Acute and long-term consequences of co-opted doublesex on the development of mimetic butterfly color patterns.

Novel phenotypes are increasingly recognized to have evolved by co-option of conserved genes into new developmental contexts, yet the process by which co-opted genes modify existing developmental programs remains obscure. Here we provide insight into this process by characterizing the role of co-opted doublesex in butterfly wing color pattern development. dsx is the master regulator of insect sex differentiation but has been co-opted to control the switch between discrete non-mimetic and mimetic patterns in Papilio alphenor and its relatives through the evolution of novel mimetic alleles. We found dynamic spatial and temporal expression pattern differences between mimetic and non-mimetic butterflies throughout wing development. A mimetic color pattern program is switched on by a pulse of dsx expression in early pupal development that causes acute and long-term differential gene expression, particularly in Wnt and Hedgehog signaling pathways.

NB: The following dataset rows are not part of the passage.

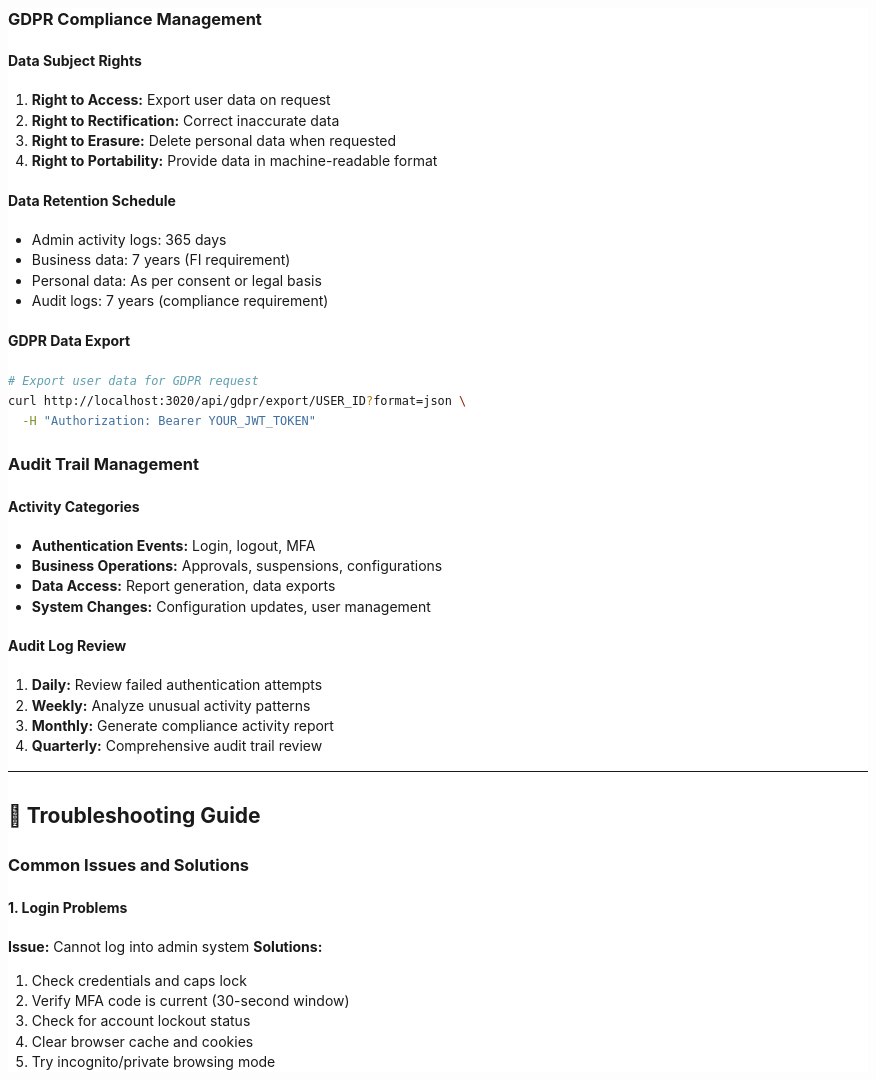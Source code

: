 ### GDPR Compliance Management

#### Data Subject Rights
1. **Right to Access:** Export user data on request
2. **Right to Rectification:** Correct inaccurate data
3. **Right to Erasure:** Delete personal data when requested
4. **Right to Portability:** Provide data in machine-readable format

#### Data Retention Schedule
- Admin activity logs: 365 days
- Business data: 7 years (FI requirement)
- Personal data: As per consent or legal basis
- Audit logs: 7 years (compliance requirement)

#### GDPR Data Export
```bash
# Export user data for GDPR request
curl http://localhost:3020/api/gdpr/export/USER_ID?format=json \
  -H "Authorization: Bearer YOUR_JWT_TOKEN"
```

### Audit Trail Management

#### Activity Categories
- **Authentication Events:** Login, logout, MFA
- **Business Operations:** Approvals, suspensions, configurations
- **Data Access:** Report generation, data exports
- **System Changes:** Configuration updates, user management

#### Audit Log Review
1. **Daily:** Review failed authentication attempts
2. **Weekly:** Analyze unusual activity patterns
3. **Monthly:** Generate compliance activity report
4. **Quarterly:** Comprehensive audit trail review

---

## 🔧 Troubleshooting Guide

### Common Issues and Solutions

#### 1. Login Problems

**Issue:** Cannot log into admin system
**Solutions:**
1. Check credentials and caps lock
2. Verify MFA code is current (30-second window)
3. Check for account lockout status
4. Clear browser cache and cookies
5. Try incognito/private browsing mode
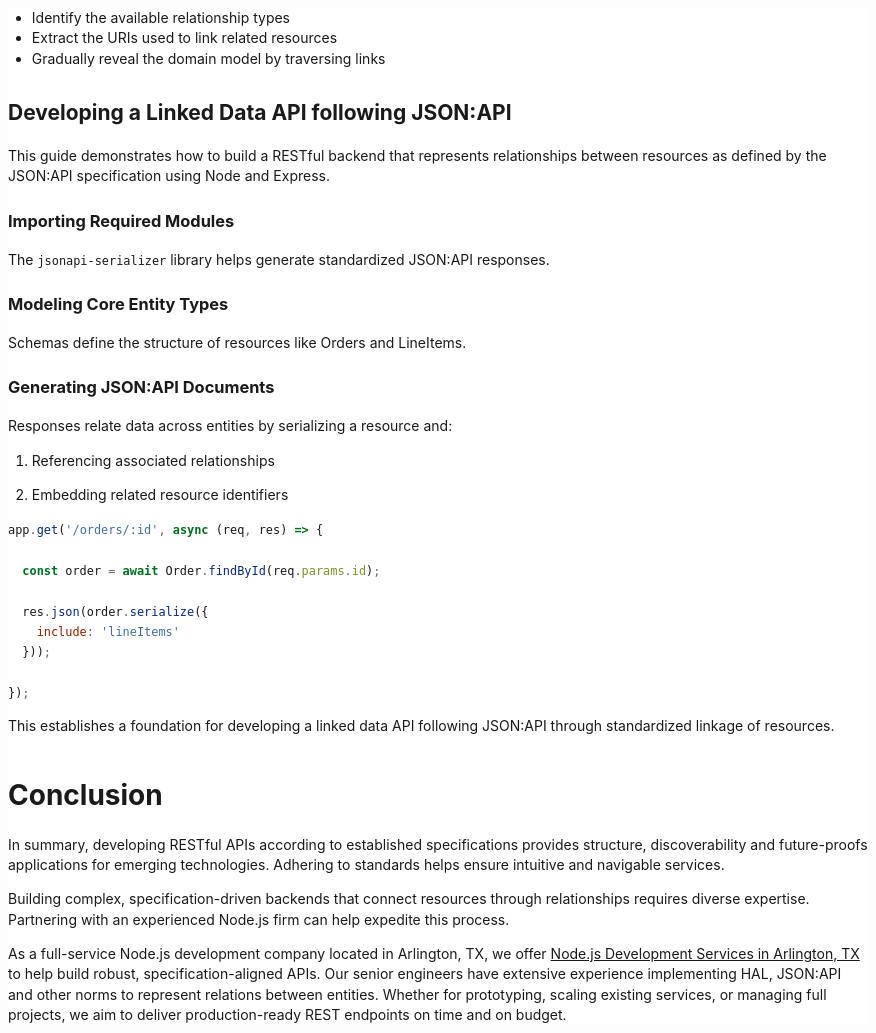 - Identify the available relationship types
- Extract the URIs used to link related resources
- Gradually reveal the domain model by traversing links

## Developing a Linked Data API following JSON:API

This guide demonstrates how to build a RESTful backend that represents relationships between resources as defined by the JSON:API specification using Node and Express.

### Importing Required Modules

The `jsonapi-serializer` library helps generate standardized JSON:API responses.

### Modeling Core Entity Types

Schemas define the structure of resources like Orders and LineItems.

### Generating JSON:API Documents

Responses relate data across entities by serializing a resource and:

1. Referencing associated relationships  

2. Embedding related resource identifiers

```js
app.get('/orders/:id', async (req, res) => {

  const order = await Order.findById(req.params.id);

  res.json(order.serialize({
    include: 'lineItems'
  }));

});
```

This establishes a foundation for developing a linked data API following JSON:API through standardized linkage of resources.

# Conclusion
In summary, developing RESTful APIs according to established specifications provides structure, discoverability and future-proofs applications for emerging technologies. Adhering to standards helps ensure intuitive and navigable services.

Building complex, specification-driven backends that connect resources through relationships requires diverse expertise. Partnering with an experienced Node.js firm can help expedite this process.

As a full-service Node.js development company located in Arlington, TX, we offer [Node.js Development Services in Arlington, TX](https://hybridwebagency.com/arlington-tx/custom-laravel-development-services/) to help build robust, specification-aligned APIs. Our senior engineers have extensive experience implementing HAL, JSON:API and other norms to represent relations between entities. Whether for prototyping, scaling existing services, or managing full projects, we aim to deliver production-ready REST endpoints on time and on budget.
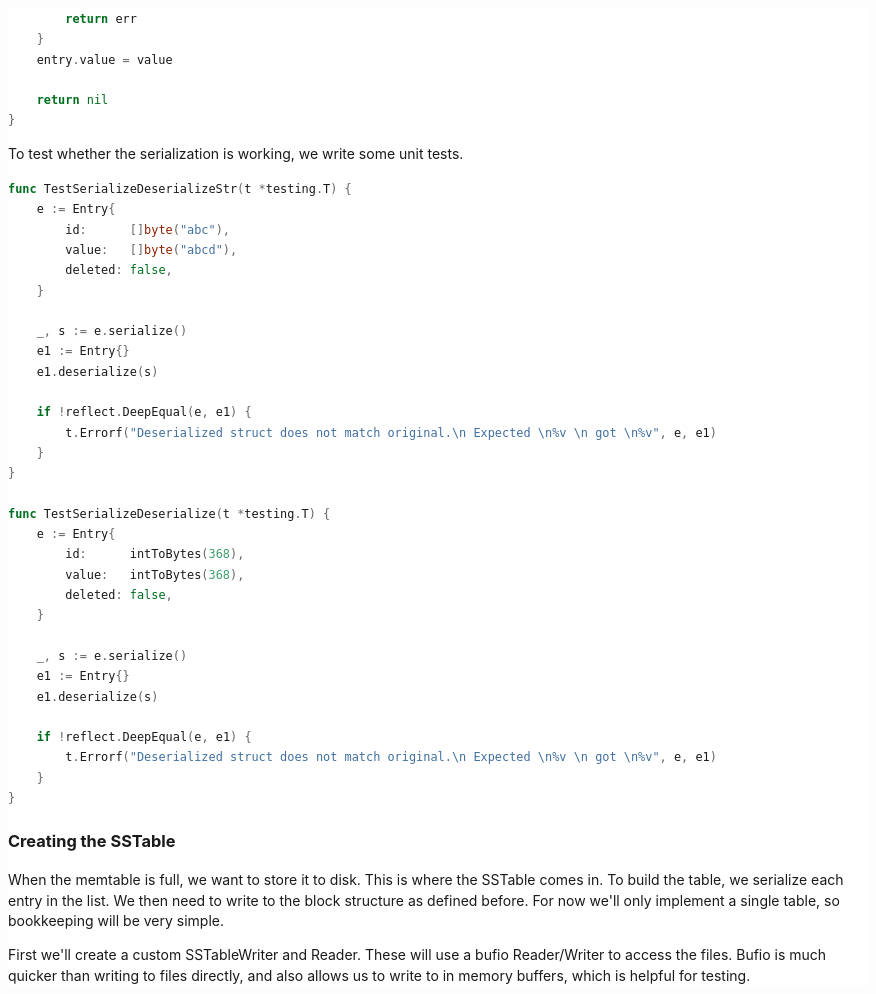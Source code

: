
 ```go
		return err
	}
	entry.value = value

	return nil
}
```

To test whether the serialization is working, we write some unit tests.
```go
func TestSerializeDeserializeStr(t *testing.T) {
	e := Entry{
		id:      []byte("abc"),
		value:   []byte("abcd"),
		deleted: false,
	}

	_, s := e.serialize()
	e1 := Entry{}
	e1.deserialize(s)

	if !reflect.DeepEqual(e, e1) {
		t.Errorf("Deserialized struct does not match original.\n Expected \n%v \n got \n%v", e, e1)
	}
}

func TestSerializeDeserialize(t *testing.T) {
	e := Entry{
		id:      intToBytes(368),
		value:   intToBytes(368),
		deleted: false,
	}

	_, s := e.serialize()
	e1 := Entry{}
	e1.deserialize(s)

	if !reflect.DeepEqual(e, e1) {
		t.Errorf("Deserialized struct does not match original.\n Expected \n%v \n got \n%v", e, e1)
	}
}
```
### Creating the SSTable
When the memtable is full, we want to store it to disk. This is where the SSTable comes in. To build the table, we serialize each entry in the list. We then need to write to the block structure as defined before. For now we'll only implement a single table, so bookkeeping will be very simple.

First we'll create a custom SSTableWriter and Reader. These will use a bufio Reader/Writer to access the files. Bufio is much quicker than writing to files directly, and also allows us to write to in memory buffers, which is helpful for testing.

RNAi suggested opposing, novel roles for these pathways in mimetic pattern development. Importantly, Dsx co-option caused Engrailed, a primary target of Hedgehog signaling, to gain a novel expression domain early in pupal wing development that is propagated through mid-pupal development to specify novel mimetic patterns despite becoming decoupled from Dsx expression itself. Altogether, our findings provide multiple views into how co-opted genes can both cause and elicit changes to conserved networks and pathways to result in development of novel, adaptive phenotypes.